“Insufficient to meet demand”: Our response to the Children’s Social Care inquiry
In December, the Education Committee launched an inquiry to evaluate England's children's social care system.
On 15 January, we responded to the inquiry; sharing our views on different issues, including what is going wrong and the specific experiences of disabled children.
Below is a summary of our response.
In a nutshell
The current provision of children's social care is insufficient to meet demand.
Different factors are causing the increase in demand for children's social care including underinvestment, poverty and deprivation, the impact of policies in other areas (welfare, housing), and lack of support for families.
Decreased levels of investment in early intervention have contributed to the rising costs of late-stage children's social care intervention for local authorities. The current system leaves families waiting for extended periods to receive necessary care.

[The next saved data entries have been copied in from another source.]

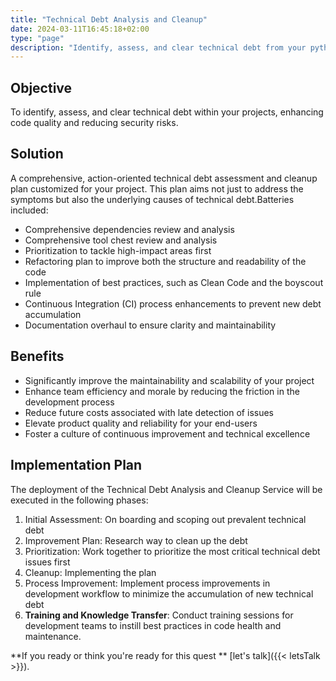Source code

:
```yaml
---
title: "Technical Debt Analysis and Cleanup"
date: 2024-03-11T16:45:18+02:00
type: "page"
description: "Identify, assess, and clear technical debt from your python projects"
---
```


## Objective
To identify, assess, and clear technical debt within your projects, enhancing code quality and reducing security risks.

## Solution

A comprehensive, action-oriented technical debt assessment and cleanup plan customized for your project. This plan aims not just to address the symptoms but also the underlying causes of technical debt.Batteries included:
- Comprehensive dependencies review and analysis
- Comprehensive tool chest review and analysis
- Prioritization to tackle high-impact areas first
- Refactoring plan to improve both the structure and readability of the code
- Implementation of best practices, such as Clean Code and the boyscout rule
- Continuous Integration (CI) process enhancements to prevent new debt accumulation
- Documentation overhaul to ensure clarity and maintainability

## Benefits
- Significantly improve the maintainability and scalability of your project
- Enhance team efficiency and morale by reducing the friction in the development process
- Reduce future costs associated with late detection of issues
- Elevate product quality and reliability for your end-users
- Foster a culture of continuous improvement and technical excellence

## Implementation Plan
The deployment of the Technical Debt Analysis and Cleanup Service will be executed in the following phases: 

1. Initial Assessment: On boarding and scoping out prevalent technical debt
2. Improvement Plan: Research way to clean up the debt
3. Prioritization: Work together to prioritize the most critical technical debt issues first
4. Cleanup: Implementing the plan
5. Process Improvement: Implement process improvements in development workflow to minimize the accumulation of new technical debt
6. **Training and Knowledge Transfer**: Conduct training sessions for development teams to instill best practices in code health and maintenance.


**If you ready or think you're ready for this quest ** [let's talk]({{< letsTalk >}}). 
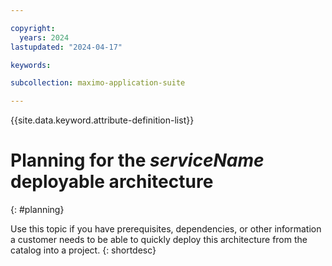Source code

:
 ```yaml
---

copyright:
  years: 2024
lastupdated: "2024-04-17"

keywords:

subcollection: maximo-application-suite

---
```



{{site.data.keyword.attribute-definition-list}}

# Planning for the _serviceName_ deployable architecture
{: #planning}

Use this topic if you have prerequisites, dependencies, or other information a customer needs to be able to quickly deploy this architecture from the catalog into a project.
{: shortdesc}

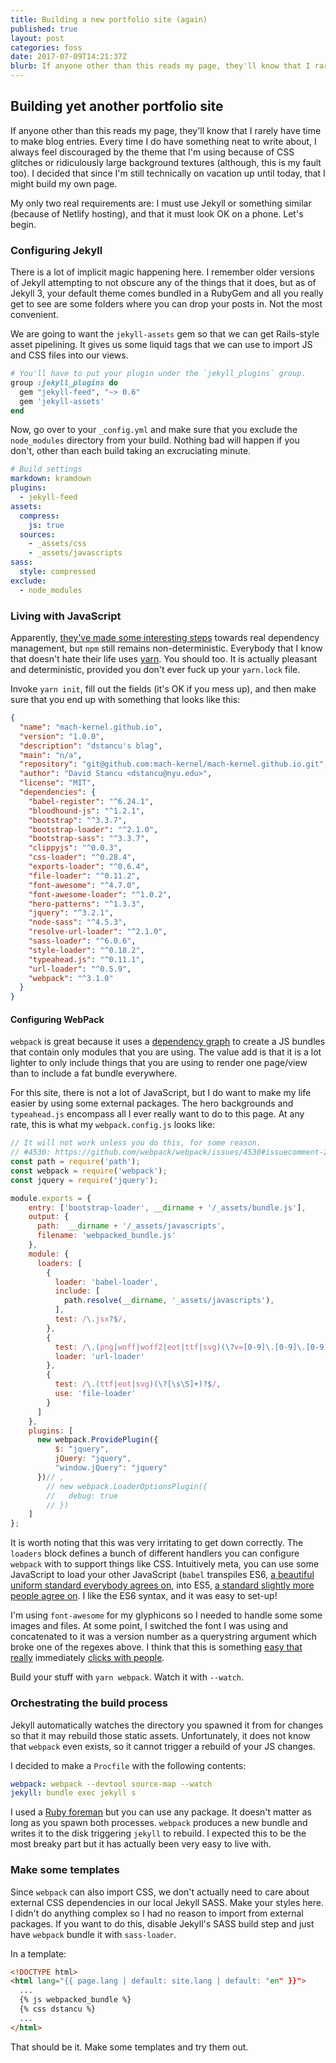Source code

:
 ```yaml
---
title: Building a new portfolio site (again)
published: true
layout: post
categories: foss
date: 2017-07-09T14:21:37Z
blurb: If anyone other than this reads my page, they'll know that I rarely have time to make blog entries. Every time I do have something neat to write about, I always feel discouraged by the theme that I'm using because of CSS glitches or ridiculously large background textures (although, this is my fault too). I decided that since I'm still technically on vacation up until today, that I might build my own page. 
---
```

## Building yet another portfolio site

If anyone other than this reads my page, they'll know that I rarely have time to make blog entries. Every time I do have something neat to write about, I always feel discouraged by the theme that I'm using because of CSS glitches or ridiculously large background textures (although, this is my fault too). I decided that since I'm still technically on vacation up until today, that I might build my own page. 

My only two real requirements are: I must use Jekyll or something similar (because of Netlify hosting), and that it must look OK on a phone. Let's begin.


### Configuring Jekyll

There is a lot of implicit magic happening here. I remember older versions of Jekyll attempting to not obscure any of the things that it does, but as of Jekyll 3, your default theme comes bundled in a RubyGem and all you really get to see are some folders where you can drop your posts in. Not the most convenient. 

We are going to want the `jekyll-assets` gem so that we can get Rails-style asset pipelining. It gives us some liquid tags that we can use to import JS and CSS files into our views. 

```ruby
# You'll have to put your plugin under the `jekyll_plugins` group.
group :jekyll_plugins do
  gem "jekyll-feed", "~> 0.6"
  gem 'jekyll-assets'
end
```

Now, go over to your `_config.yml` and make sure that you exclude the `node_modules` directory from your build. Nothing bad will happen if you don't, other than each build taking an excruciating minute.

```yaml
# Build settings
markdown: kramdown
plugins:
  - jekyll-feed
assets:
  compress:
    js: true
  sources:
    - _assets/css
    - _assets/javascripts
sass:
  style: compressed
exclude:
  - node_modules
```

### Living with JavaScript

Apparently, [they've made some interesting steps](https://docs.npmjs.com/how-npm-works/npm3) towards real dependency management, but `npm` still remains non-deterministic. Everybody that I know that doesn't hate their life uses [yarn](https://yarnpkg.com). You should too. It is actually pleasant and deterministic, provided you don't ever fuck up your `yarn.lock` file. 

Invoke `yarn init`, fill out the fields (it's OK if you mess up), and then make sure that you end up with something that looks like this:

```json
{
  "name": "mach-kernel.github.io",
  "version": "1.0.0",
  "description": "dstancu's blag",
  "main": "n/a",
  "repository": "git@github.com:mach-kernel/mach-kernel.github.io.git",
  "author": "David Stancu <dstancu@nyu.edu>",
  "license": "MIT",
  "dependencies": {
    "babel-register": "^6.24.1",
    "bloodhound-js": "^1.2.1",
    "bootstrap": "^3.3.7",
    "bootstrap-loader": "^2.1.0",
    "bootstrap-sass": "^3.3.7",
    "clippyjs": "^0.0.3",
    "css-loader": "^0.28.4",
    "exports-loader": "^0.6.4",
    "file-loader": "^0.11.2",
    "font-awesome": "^4.7.0",
    "font-awesome-loader": "^1.0.2",
    "hero-patterns": "^1.3.3",
    "jquery": "^3.2.1",
    "node-sass": "^4.5.3",
    "resolve-url-loader": "^2.1.0",
    "sass-loader": "^6.0.6",
    "style-loader": "^0.18.2",
    "typeahead.js": "^0.11.1",
    "url-loader": "^0.5.9",
    "webpack": "^3.1.0"
  }
}

```

#### Configuring WebPack

`webpack` is great because it uses a [dependency graph](https://en.wikipedia.org/wiki/Dependency_graph) to create a JS bundles that contain only modules that you are using. The value add is that it is a lot lighter to only include things that you are using to render one page/view than to include a fat bundle everywhere. 

For this site, there is not a lot of JavaScript, but I do want to make my life easier by using some external packages. The hero backgrounds and `typeahead.js` encompass all I ever really want to do to this page. At any rate, this is what my `webpack.config.js` looks like:

```javascript
// It will not work unless you do this, for some reason.
// #4530: https://github.com/webpack/webpack/issues/4530#issuecomment-289446592
const path = require('path');
const webpack = require('webpack');
const jquery = require('jquery');

module.exports = {
    entry: ['bootstrap-loader', __dirname + '/_assets/bundle.js'],
    output: {
      path:  __dirname + '/_assets/javascripts',
      filename: 'webpacked_bundle.js'
    },
    module: {
      loaders: [
        {
          loader: 'babel-loader',
          include: [
            path.resolve(__dirname, '_assets/javascripts'),
          ],
          test: /\.jsx?$/,
        },
        {
          test: /\.(png|woff|woff2|eot|ttf|svg)(\?v=[0-9]\.[0-9]\.[0-9])?$/,
          loader: 'url-loader'
        },
        {
          test: /\.(ttf|eot|svg)(\?[\s\S]+)?$/,
          use: 'file-loader'
        }
      ]
    },
    plugins: [
      new webpack.ProvidePlugin({
          $: "jquery",
          jQuery: "jquery",
          "window.jQuery": "jquery"
      })// ,
        // new webpack.LoaderOptionsPlugin({
        //   debug: true
        // })
    ]
};
```

It is worth noting that this was very irritating to get down correctly. The `loaders` block defines a bunch of different handlers you can configure `webpack` with to support things like CSS. Intuitively meta, you can use some JavaScript to load your other JavaScript (`babel` transpiles ES6, [a beautiful uniform standard everybody agrees on](https://kangax.github.io/compat-table/es6/), into ES5, [a standard slightly more people agree on](http://kangax.github.io/compat-table/es5/). I like the ES6 syntax, and it was easy to set-up!

I'm using `font-awesome` for my glyphicons so I needed to handle some some images and files. At some point, I switched the font I was using and concatenated to it was a version number as a querystring argument which broke one of the regexes above. I think that this is something [easy that really](https://github.com/webpack-contrib/css-loader/issues/38) immediately [clicks with people](https://github.com/webpack-contrib/less-loader/issues/53).

Build your stuff with `yarn webpack`. Watch it with `--watch`.

### Orchestrating the build process

Jekyll automatically watches the directory you spawned it from for changes so that it may rebuild those static assets. Unfortunately, it does not know that `webpack` even exists, so it cannot trigger a rebuild of your JS changes. 

I decided to make a `Procfile` with the following contents:

```yaml
webpack: webpack --devtool source-map --watch
jekyll: bundle exec jekyll s
```

I used a [Ruby foreman](https://github.com/ddollar/foreman) but you can use any package. It doesn't matter as long as you spawn both processes. `webpack` produces a new bundle and writes it to the disk triggering `jekyll` to rebuild. I expected this to be the most breaky part but it has actually been very easy to live with. 

### Make some templates

Since `webpack` can also import CSS, we don't actually need to care about external CSS dependencies in our local Jekyll SASS. Make your styles here. I didn't do anything complex so I had no reason to import from external packages. If you want to do this, disable Jekyll's SASS build step and just have `webpack` bundle it with `sass-loader`. 

In a template:

```html
<!DOCTYPE html>
<html lang="{{ page.lang | default: site.lang | default: "en" }}">
  ...
  {% js webpacked_bundle %}
  {% css dstancu %}
  ...
</html>

```

That should be it. Make some templates and try them out.
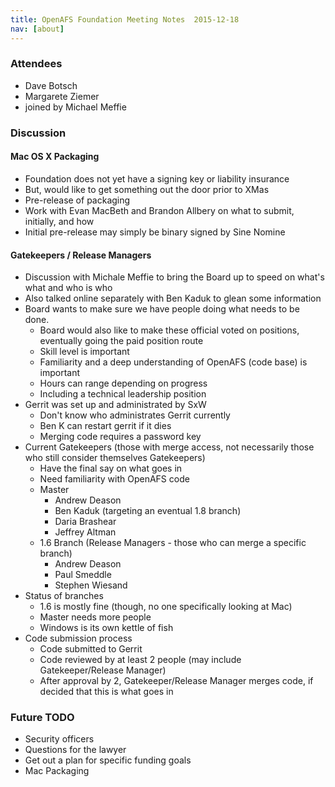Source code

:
 ```yaml
---
title: OpenAFS Foundation Meeting Notes  2015-12-18
nav: [about]
---
```


### Attendees ###

* Dave Botsch
* Margarete Ziemer
* joined by Michael Meffie

### Discussion ###

#### Mac OS X Packaging ####

* Foundation does not yet have a signing key or liability insurance
* But, would like to get something out the door prior to XMas
* Pre-release of packaging
* Work with Evan MacBeth and Brandon Allbery on what to submit, initially, and how
* Initial pre-release may simply be binary signed by Sine Nomine

#### Gatekeepers / Release Managers ####

* Discussion with Michale Meffie to bring the Board up to speed on what's what and who is who
* Also talked online separately with Ben Kaduk to glean some information
* Board wants to make sure we have people doing what needs to be done.
  * Board would also like to make these official voted on positions, eventually going the paid position route
  * Skill level is important
  * Familiarity and a deep understanding of OpenAFS (code base) is important
  * Hours can range depending on progress
  * Including a technical leadership position
* Gerrit was set up and administrated by SxW
  * Don't know who administrates Gerrit currently
  * Ben K can restart gerrit if it dies
  * Merging code requires a password key
* Current Gatekeepers (those with merge access, not necessarily those who still consider themselves Gatekeepers)
  * Have the final say on what goes in
  * Need familiarity with OpenAFS code
  * Master
    * Andrew Deason
    * Ben Kaduk (targeting an eventual 1.8 branch)
    * Daria Brashear
    * Jeffrey Altman
  * 1.6 Branch (Release Managers - those who can merge a specific branch)
    * Andrew Deason
    * Paul Smeddle
    * Stephen Wiesand
* Status of branches
  * 1.6 is mostly fine (though, no one specifically looking at Mac)
  * Master needs more people
  * Windows is its own kettle of fish
* Code submission process
  * Code submitted to Gerrit
  * Code reviewed by at least 2 people (may include Gatekeeper/Release Manager)
  * After approval by 2, Gatekeeper/Release Manager merges code, if decided that this is what goes in
  
### Future TODO ###

* Security officers
* Questions for the lawyer
* Get out a plan for specific funding goals
* Mac Packaging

Only £200 million has been allocated to solving the sufficiency crisis despite the annual cost of maintaining the current children's social care system being £10 billion a year. Read more here.
Social care “market”
The children's social care sector faces a long-standing challenge of insufficient residential settings.
The rise in unregistered homes, schools and alternative provision for children is a serious issue for the sector. Councils are placing more children in unregistered placements due to increasing need, limited provision, and reported instances of ‘cherry-picking’ where providers refuse to care for children with complex needs.
The shortage of placements has led to more children being placed far from home, and in inappropriate placements, causing councils to pay increased costs.
This results in unplanned moves and out-of-area placements, affecting children's well-being. We do not support moving children away from their community where it is not in their best interests.
Semi-independent accommodation is the fastest-growing “market” for children, not because it is in their best interest, but because it is more profitable, and easier to run, and there is a constant demand as there are too few registered children’s homes that provide care available.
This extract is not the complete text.